## Goal of the exercise
A verbatim copy of the data is wanted, minus any picture in it.

## Input records
•••
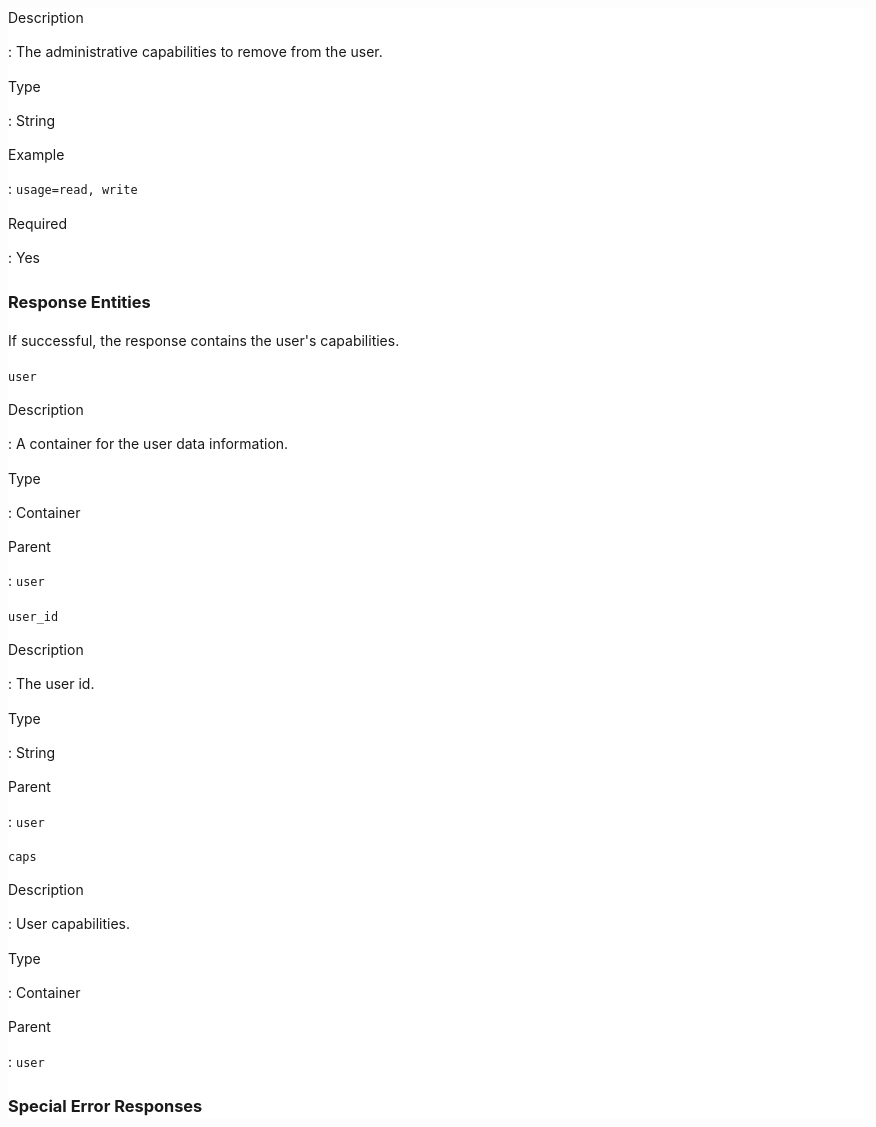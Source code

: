 Description

:   The administrative capabilities to remove from the user.

Type

:   String

Example

:   `usage=read, write`

Required

:   Yes

### Response Entities

If successful, the response contains the user\'s capabilities.

`user`

Description

:   A container for the user data information.

Type

:   Container

Parent

:   `user`

`user_id`

Description

:   The user id.

Type

:   String

Parent

:   `user`

`caps`

Description

:   User capabilities.

Type

:   Container

Parent

:   `user`

### Special Error Responses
•••
## Solved problem
Source code

: Description

:   The administrative capabilities to remove from the user.

Type

:   String

Example

:   `usage=read, write`

Required

:   Yes

### Response Entities

If successful, the response contains the user\'s capabilities.

`user`

Description

:   A container for the user data information.

Type

:   Container

Parent

:   `user`

`user_id`

Description

:   The user id.

Type

:   String

Parent

:   `user`

`caps`

Description

:   User capabilities.

Type

:   Container

Parent

:   `user`

### Special Error Responses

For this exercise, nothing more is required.